Starting at the first line and ending at the one with "viernes 18/04No hay", give the lines of the listing again exactly, and nothing else; skip the pictures.

** Data to use follows **

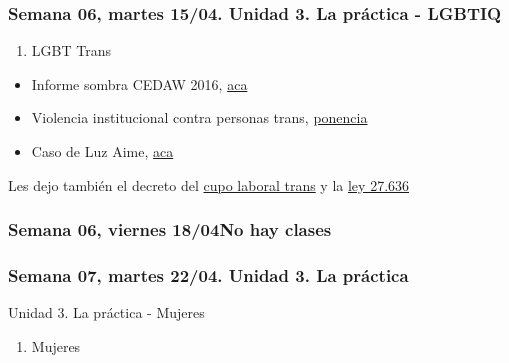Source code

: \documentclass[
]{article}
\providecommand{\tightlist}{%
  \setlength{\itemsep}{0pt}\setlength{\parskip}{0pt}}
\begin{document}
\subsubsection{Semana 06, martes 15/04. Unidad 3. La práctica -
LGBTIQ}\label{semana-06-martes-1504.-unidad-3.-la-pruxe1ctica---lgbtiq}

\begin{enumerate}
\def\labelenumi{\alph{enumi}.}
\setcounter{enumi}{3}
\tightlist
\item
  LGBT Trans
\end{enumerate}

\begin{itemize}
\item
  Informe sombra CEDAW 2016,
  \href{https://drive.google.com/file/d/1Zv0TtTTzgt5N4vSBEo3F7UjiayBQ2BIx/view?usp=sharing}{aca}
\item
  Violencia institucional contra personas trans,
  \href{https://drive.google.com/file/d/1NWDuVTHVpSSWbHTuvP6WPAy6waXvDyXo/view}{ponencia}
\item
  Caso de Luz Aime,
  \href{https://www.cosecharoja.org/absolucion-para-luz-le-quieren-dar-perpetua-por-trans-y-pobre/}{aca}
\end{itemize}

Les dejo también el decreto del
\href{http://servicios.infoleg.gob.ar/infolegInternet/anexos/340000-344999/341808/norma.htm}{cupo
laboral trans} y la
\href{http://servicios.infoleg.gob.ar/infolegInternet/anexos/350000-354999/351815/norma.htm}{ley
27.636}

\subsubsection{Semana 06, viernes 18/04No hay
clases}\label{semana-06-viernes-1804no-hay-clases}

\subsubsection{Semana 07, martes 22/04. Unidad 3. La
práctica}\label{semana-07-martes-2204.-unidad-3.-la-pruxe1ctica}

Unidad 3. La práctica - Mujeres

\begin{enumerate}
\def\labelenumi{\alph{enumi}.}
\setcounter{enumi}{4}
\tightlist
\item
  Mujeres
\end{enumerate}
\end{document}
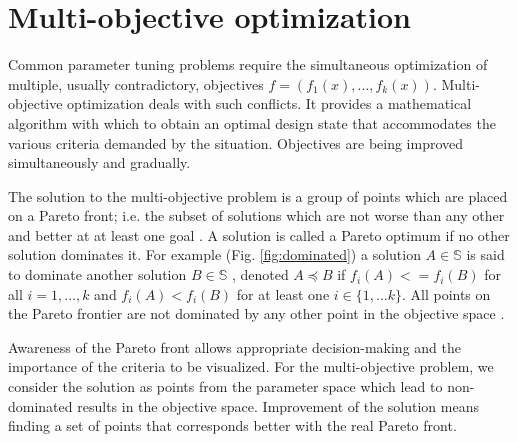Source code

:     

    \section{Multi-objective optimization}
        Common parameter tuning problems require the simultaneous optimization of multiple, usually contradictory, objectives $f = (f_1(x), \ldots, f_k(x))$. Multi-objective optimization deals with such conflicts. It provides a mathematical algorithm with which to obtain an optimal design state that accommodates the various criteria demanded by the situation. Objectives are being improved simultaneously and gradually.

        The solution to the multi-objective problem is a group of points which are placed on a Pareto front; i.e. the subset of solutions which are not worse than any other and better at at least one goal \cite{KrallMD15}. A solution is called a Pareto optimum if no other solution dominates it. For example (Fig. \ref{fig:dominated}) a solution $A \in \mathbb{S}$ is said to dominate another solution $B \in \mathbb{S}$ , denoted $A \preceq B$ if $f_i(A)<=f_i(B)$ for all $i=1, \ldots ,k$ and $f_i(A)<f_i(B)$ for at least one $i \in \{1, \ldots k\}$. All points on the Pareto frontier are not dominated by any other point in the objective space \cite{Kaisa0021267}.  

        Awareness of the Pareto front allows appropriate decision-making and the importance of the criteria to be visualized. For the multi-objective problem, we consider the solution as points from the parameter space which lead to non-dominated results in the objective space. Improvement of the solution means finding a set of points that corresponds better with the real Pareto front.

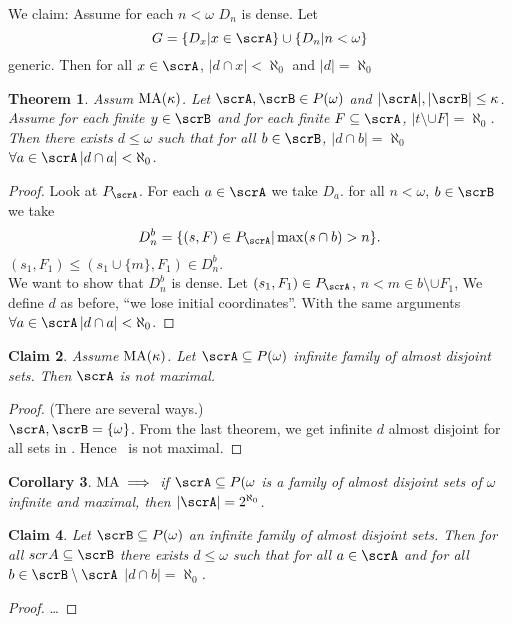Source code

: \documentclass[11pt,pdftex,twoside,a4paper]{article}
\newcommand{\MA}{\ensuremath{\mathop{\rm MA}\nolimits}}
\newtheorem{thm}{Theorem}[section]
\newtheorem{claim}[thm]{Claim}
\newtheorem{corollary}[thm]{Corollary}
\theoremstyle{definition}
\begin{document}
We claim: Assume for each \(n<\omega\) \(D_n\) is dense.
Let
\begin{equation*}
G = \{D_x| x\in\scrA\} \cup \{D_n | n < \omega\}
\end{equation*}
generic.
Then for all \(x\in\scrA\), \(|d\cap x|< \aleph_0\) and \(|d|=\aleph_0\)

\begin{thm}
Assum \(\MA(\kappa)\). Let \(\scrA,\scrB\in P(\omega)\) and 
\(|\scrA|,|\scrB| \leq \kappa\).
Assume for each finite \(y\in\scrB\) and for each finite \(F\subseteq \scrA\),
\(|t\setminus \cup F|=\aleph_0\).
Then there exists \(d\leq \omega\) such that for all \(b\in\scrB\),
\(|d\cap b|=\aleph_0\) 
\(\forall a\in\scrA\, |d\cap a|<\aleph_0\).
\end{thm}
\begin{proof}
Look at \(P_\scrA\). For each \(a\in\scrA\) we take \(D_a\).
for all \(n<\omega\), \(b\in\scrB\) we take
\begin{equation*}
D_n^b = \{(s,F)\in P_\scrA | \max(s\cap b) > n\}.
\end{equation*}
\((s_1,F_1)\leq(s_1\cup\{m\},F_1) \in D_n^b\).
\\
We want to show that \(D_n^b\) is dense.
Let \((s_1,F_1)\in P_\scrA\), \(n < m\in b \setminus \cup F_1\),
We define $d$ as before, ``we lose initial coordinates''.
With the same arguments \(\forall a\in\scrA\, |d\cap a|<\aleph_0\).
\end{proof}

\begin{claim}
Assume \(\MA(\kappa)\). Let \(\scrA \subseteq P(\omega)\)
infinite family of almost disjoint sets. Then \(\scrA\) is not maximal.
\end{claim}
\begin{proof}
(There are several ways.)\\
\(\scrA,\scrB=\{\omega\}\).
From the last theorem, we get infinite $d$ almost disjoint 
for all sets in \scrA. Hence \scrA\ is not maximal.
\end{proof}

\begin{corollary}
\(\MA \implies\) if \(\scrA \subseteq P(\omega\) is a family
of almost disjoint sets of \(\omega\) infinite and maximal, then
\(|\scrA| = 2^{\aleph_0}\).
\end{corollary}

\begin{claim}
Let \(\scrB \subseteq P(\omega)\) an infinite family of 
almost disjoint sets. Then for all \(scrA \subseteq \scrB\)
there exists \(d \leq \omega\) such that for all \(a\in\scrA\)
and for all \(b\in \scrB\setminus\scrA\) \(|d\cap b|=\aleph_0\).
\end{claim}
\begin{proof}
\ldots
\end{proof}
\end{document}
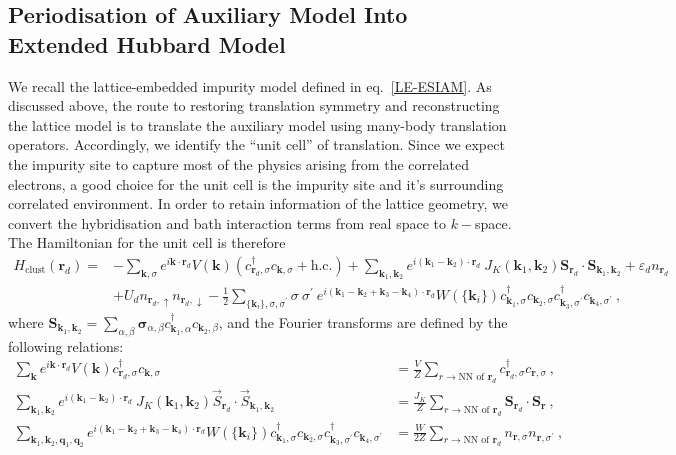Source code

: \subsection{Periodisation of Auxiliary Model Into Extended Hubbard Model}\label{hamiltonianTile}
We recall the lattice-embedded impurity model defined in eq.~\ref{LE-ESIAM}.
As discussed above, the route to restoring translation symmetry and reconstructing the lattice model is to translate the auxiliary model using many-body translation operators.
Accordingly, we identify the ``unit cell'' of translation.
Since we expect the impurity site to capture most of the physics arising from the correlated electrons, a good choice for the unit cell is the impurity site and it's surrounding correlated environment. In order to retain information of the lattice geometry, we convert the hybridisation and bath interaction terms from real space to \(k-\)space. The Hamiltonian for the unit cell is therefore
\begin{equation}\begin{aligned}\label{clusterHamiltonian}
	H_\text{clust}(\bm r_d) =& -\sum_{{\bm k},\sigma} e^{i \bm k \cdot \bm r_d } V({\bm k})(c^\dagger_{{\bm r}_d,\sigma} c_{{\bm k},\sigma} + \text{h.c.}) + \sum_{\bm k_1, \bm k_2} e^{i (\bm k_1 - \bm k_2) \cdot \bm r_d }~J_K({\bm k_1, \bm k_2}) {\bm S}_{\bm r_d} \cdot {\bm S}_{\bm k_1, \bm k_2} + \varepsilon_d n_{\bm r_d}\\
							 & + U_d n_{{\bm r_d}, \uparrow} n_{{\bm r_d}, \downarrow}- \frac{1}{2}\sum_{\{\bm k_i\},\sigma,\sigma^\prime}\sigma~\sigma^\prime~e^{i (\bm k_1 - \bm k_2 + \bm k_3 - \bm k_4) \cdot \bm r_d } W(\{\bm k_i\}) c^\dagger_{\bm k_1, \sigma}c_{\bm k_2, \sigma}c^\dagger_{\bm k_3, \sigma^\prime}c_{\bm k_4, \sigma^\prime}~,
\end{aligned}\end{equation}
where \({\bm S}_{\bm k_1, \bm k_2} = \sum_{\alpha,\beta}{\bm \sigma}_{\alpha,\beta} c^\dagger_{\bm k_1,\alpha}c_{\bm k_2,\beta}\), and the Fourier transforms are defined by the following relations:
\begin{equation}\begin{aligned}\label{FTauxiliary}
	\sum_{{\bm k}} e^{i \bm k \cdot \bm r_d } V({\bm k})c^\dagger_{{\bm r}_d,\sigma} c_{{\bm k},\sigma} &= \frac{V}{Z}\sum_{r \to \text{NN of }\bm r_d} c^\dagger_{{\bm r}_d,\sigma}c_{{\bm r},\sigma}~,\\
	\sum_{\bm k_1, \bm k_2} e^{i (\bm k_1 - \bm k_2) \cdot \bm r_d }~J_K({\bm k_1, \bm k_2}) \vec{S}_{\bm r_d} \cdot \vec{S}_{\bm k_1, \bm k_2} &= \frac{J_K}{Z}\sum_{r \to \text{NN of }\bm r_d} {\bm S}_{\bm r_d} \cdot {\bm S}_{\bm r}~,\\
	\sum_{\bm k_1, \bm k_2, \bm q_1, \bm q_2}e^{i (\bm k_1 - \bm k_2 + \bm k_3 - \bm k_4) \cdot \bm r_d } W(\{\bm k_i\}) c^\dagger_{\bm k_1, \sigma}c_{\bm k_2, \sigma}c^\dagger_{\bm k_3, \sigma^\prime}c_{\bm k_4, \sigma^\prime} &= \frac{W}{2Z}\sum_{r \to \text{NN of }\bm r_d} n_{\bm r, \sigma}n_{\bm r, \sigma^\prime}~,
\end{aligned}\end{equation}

** End of Data to use **

### Answer for the task:
Source code

: \documentclass[
]{article}
\providecommand{\tightlist}{%
  \setlength{\itemsep}{0pt}\setlength{\parskip}{0pt}}
\begin{document}
\subsubsection{Semana 06, martes 15/04. Unidad 3. La práctica -
LGBTIQ}\label{semana-06-martes-1504.-unidad-3.-la-pruxe1ctica---lgbtiq}

\begin{enumerate}
\def\labelenumi{\alph{enumi}.}
\setcounter{enumi}{3}
\tightlist
\item
  LGBT Trans
\end{enumerate}

\begin{itemize}
\item
  Informe sombra CEDAW 2016,
  \href{https://drive.google.com/file/d/1Zv0TtTTzgt5N4vSBEo3F7UjiayBQ2BIx/view?usp=sharing}{aca}
\item
  Violencia institucional contra personas trans,
  \href{https://drive.google.com/file/d/1NWDuVTHVpSSWbHTuvP6WPAy6waXvDyXo/view}{ponencia}
\item
  Caso de Luz Aime,
  \href{https://www.cosecharoja.org/absolucion-para-luz-le-quieren-dar-perpetua-por-trans-y-pobre/}{aca}
\end{itemize}

Les dejo también el decreto del
\href{http://servicios.infoleg.gob.ar/infolegInternet/anexos/340000-344999/341808/norma.htm}{cupo
laboral trans} y la
\href{http://servicios.infoleg.gob.ar/infolegInternet/anexos/350000-354999/351815/norma.htm}{ley
27.636}

\subsubsection{Semana 06, viernes 18/04No hay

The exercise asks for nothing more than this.